In instances where there has been a preliminary inquiry, the testimony that is given by the victim at the prelim can also be used at trial against an uncooperative witness.

The Crown thus has options in dealing with an uncooperative victim and can still prosecute matters without the victim's consent. It is common in domestic cases of assault or threats for victims to later ask for charges to be dropped. Given the high propensity of these requests, and the potential for victims to falsely recant (given their close relationship to the accused), Crown attorneys are usually very reluctant to drop charges in domestic matters (even if their only evidence is the testimony of the victim).

Bargaining the Dropping of Charges

Accused persons, either represented by lawyers or on their own, can also bargain with the Crown to have charges dropped. The dropping of some of the charges is common in matters where a guilty plea is being entered. Of course, this is only an option when an accused is charged with numerous offenses or several counts of the same offense.

Sometimes Crown Attorneys will "read in" the facts of the dropped charge into the charge that is being pled guilty to. For instance, if the accused is charged with assault and threats and is willing to plead guilty to the assault charge, the Crown may drop the threats charge, but read into court as part of the facts of the assault that the accused stated "I'm going to kill you".

Multiple Counts Arising from the Same Incident

Sometimes an accused is charged with several counts of a breach of undertaking along with an assault or threats charge. If they simultaneously breach numerous elements of an undertaking, each breech is a separate charge.
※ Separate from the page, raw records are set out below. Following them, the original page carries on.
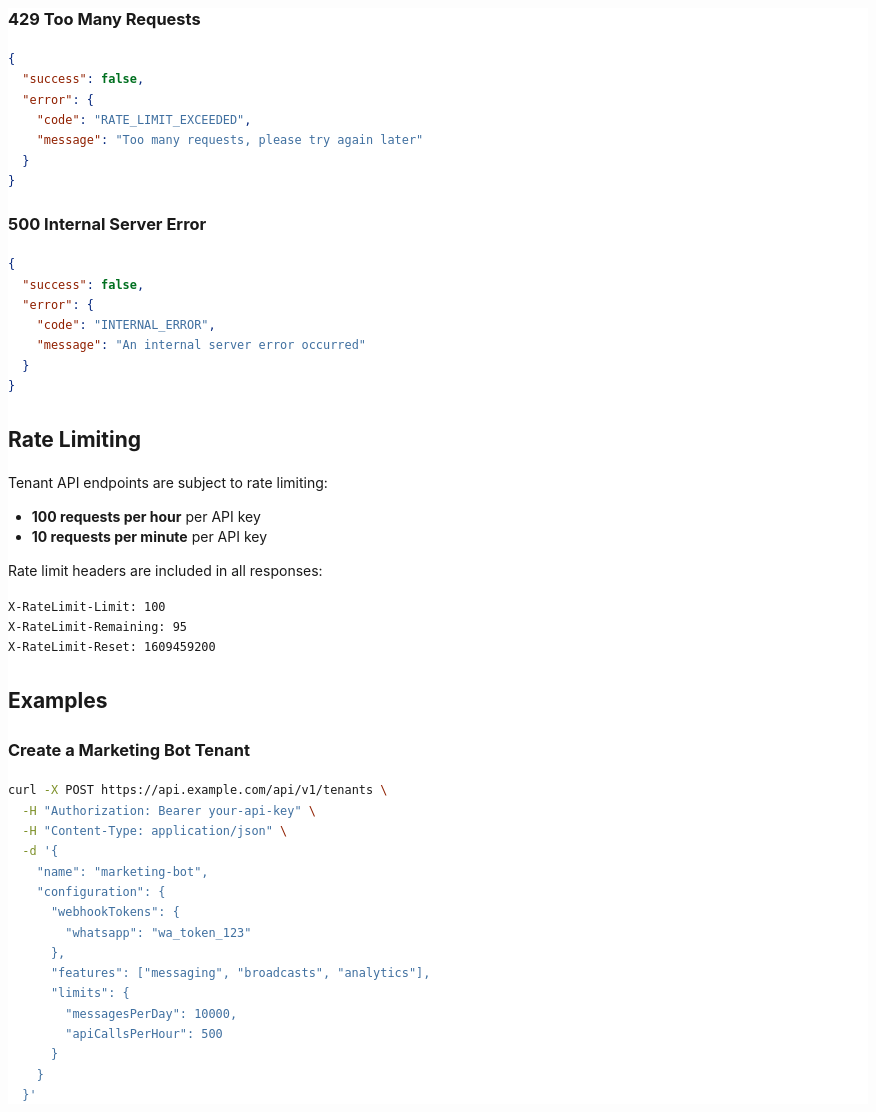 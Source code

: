 ### 429 Too Many Requests

```json
{
  "success": false,
  "error": {
    "code": "RATE_LIMIT_EXCEEDED",
    "message": "Too many requests, please try again later"
  }
}
```

### 500 Internal Server Error

```json
{
  "success": false,
  "error": {
    "code": "INTERNAL_ERROR",
    "message": "An internal server error occurred"
  }
}
```

## Rate Limiting

Tenant API endpoints are subject to rate limiting:

- **100 requests per hour** per API key
- **10 requests per minute** per API key

Rate limit headers are included in all responses:

```http
X-RateLimit-Limit: 100
X-RateLimit-Remaining: 95
X-RateLimit-Reset: 1609459200
```

## Examples

### Create a Marketing Bot Tenant

```bash
curl -X POST https://api.example.com/api/v1/tenants \
  -H "Authorization: Bearer your-api-key" \
  -H "Content-Type: application/json" \
  -d '{
    "name": "marketing-bot",
    "configuration": {
      "webhookTokens": {
        "whatsapp": "wa_token_123"
      },
      "features": ["messaging", "broadcasts", "analytics"],
      "limits": {
        "messagesPerDay": 10000,
        "apiCallsPerHour": 500
      }
    }
  }'
```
For example, if an accused is required by the undertaking to stay away from his wife and home and avoid alcohol is charged with assaulting his wife again at the family residence, he could acquire 5 charges as a result of one incident:

Charge 1: Assault;
Charge 2: failure to keep peace and be of good behaviour;
Charge 3: failure to avoid contact with a specific person;
Charge 4: failure to abide by condition of avoiding alcohol;
Charge 5: failure to avoid attending family residence.
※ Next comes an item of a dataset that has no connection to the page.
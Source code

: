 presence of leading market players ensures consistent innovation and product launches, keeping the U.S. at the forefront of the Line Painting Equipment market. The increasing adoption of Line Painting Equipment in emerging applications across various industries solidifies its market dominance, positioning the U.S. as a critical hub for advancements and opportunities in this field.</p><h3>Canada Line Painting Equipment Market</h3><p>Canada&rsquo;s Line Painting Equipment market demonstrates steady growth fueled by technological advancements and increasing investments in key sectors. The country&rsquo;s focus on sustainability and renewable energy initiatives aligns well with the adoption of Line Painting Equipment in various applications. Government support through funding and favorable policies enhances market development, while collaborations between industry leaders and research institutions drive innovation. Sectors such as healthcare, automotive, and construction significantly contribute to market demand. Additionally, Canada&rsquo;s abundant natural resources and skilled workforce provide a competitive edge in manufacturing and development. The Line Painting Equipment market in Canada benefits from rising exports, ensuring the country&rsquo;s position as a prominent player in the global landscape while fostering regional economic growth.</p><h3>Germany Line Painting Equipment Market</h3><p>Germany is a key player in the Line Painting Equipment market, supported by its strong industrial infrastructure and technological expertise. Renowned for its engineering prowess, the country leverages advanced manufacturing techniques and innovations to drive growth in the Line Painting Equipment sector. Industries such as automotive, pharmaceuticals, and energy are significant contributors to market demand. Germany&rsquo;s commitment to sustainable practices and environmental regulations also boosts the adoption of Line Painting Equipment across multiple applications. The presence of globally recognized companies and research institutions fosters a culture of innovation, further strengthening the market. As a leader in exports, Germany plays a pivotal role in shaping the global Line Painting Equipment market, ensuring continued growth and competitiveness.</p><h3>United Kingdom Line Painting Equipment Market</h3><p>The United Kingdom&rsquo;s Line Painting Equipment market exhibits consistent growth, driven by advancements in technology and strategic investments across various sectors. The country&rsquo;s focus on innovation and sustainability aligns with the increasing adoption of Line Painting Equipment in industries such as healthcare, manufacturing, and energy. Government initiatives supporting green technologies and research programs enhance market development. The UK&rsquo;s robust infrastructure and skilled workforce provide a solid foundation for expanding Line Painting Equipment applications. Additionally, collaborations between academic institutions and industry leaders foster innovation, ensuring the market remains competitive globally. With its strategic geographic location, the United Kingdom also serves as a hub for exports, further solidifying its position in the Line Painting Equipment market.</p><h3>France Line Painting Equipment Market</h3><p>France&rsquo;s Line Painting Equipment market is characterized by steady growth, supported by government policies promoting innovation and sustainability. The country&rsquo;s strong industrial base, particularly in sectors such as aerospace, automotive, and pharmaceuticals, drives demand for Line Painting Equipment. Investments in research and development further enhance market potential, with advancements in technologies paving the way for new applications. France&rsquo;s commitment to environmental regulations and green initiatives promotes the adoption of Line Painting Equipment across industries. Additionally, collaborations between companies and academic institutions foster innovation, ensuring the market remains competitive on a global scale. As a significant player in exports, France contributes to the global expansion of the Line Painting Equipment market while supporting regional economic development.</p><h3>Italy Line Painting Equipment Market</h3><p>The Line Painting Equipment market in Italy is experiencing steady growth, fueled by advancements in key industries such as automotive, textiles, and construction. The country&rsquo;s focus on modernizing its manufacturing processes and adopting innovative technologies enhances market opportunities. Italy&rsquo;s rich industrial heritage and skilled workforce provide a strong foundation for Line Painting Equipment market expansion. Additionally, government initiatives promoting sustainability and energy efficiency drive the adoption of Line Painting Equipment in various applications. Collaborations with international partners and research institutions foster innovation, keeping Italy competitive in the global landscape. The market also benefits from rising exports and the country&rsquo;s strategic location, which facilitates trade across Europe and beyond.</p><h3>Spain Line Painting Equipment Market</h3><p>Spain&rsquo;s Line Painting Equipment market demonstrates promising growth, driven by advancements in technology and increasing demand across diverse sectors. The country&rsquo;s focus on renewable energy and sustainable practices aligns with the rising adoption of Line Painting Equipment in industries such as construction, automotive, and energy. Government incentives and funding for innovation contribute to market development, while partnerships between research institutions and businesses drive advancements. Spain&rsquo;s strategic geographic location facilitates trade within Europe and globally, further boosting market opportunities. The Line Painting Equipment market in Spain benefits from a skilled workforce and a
At court, in exchange for a guilty plea on the assault and one count of the breeches, the Crown may agree to drop the other 3 breech charges. These types of deals are common.

Charges Dropped because of a Technicality

Sometimes charges are dropped by the Crown when a technical issue makes it inappropriate or unconstitutional to proceed. Technicalities are unpredictable and thus sometimes it makes sense to plead not guilty on the chance that something will go wrong with the case. Common technical reasons include Charter breeches such as failure to proceed to trial within a reasonable amount of time, and failure to fully disclose all evidence.
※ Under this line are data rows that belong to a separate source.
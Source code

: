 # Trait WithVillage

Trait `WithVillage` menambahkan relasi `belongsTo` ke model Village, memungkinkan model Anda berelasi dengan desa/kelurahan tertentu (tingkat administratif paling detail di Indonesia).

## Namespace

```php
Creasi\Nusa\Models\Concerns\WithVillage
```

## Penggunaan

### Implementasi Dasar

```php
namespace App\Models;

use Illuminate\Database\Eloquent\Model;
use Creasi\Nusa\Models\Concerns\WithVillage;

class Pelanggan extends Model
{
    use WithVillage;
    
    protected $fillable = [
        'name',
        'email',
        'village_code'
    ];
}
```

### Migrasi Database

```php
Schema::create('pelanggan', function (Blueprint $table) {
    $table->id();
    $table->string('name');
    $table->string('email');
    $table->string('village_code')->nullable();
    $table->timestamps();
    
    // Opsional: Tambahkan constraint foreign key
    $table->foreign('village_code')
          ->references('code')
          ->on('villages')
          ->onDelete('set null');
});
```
Police make mistakes. When the police destroy important evidence or fail to provide it to the prosecution in a timely matter, this can effect the ability to prosecute. As an accused, you have a right to all disclosure in advance of the trial. Sometimes it is discovered that not all the evidence was disclosed.

Court time is also unpredictable. Sometimes matters get delayed or scheduled too far into the future. As an accused person, you have a right to a trial within a reasonable time and thus are sometimes able to get off for delay of trial.

You may also wind up having your case dropped because a witness dies, recants their story, or is otherwise unable to testify against you.